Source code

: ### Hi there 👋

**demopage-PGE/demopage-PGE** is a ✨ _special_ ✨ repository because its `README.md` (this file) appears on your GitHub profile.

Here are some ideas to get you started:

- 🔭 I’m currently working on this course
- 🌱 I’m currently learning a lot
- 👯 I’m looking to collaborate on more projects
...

----

_Instructions for the task_
The records above are to be repeated in full, word for word.

_Output of the task_
Source code

: ### Hi there 👋

**demopage-PGE/demopage-PGE** is a ✨ _special_ ✨ repository because its `README.md` (this file) appears on your GitHub profile.

Here are some ideas to get you started:

- 🔭 I’m currently working on this course
- 🌱 I’m currently learning a lot
- 👯 I’m looking to collaborate on more projects
...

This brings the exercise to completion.